---- MATERIAL PROVIDED
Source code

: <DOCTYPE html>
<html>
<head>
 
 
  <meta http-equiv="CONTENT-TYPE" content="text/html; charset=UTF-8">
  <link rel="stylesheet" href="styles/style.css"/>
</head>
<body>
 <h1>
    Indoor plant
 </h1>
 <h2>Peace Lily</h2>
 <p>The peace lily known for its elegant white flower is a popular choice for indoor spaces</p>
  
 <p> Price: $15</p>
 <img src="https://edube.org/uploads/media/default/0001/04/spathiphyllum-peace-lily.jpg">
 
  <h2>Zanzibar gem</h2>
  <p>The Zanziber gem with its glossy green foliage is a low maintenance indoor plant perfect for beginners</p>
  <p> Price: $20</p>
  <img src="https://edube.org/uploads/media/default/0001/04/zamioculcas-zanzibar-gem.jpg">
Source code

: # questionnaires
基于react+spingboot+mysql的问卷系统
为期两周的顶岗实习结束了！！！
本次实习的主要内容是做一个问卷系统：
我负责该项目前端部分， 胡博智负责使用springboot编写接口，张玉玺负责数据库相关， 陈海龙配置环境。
--------
PROMPT: Which lines run from the one containing "<p> Price: $20</p>" to the end of the entries above? Quote exactly those, and only those.

SOLUTION FOR THIS EXERCISE:
  <p> Price: $20</p>
  <img src="https://edube.org/uploads/media/default/0001/04/zamioculcas-zanzibar-gem.jpg">
Source code

: # questionnaires
基于react+spingboot+mysql的问卷系统
为期两周的顶岗实习结束了！！！
本次实习的主要内容是做一个问卷系统：
我负责该项目前端部分， 胡博智负责使用springboot编写接口，张玉玺负责数据库相关， 陈海龙配置环境。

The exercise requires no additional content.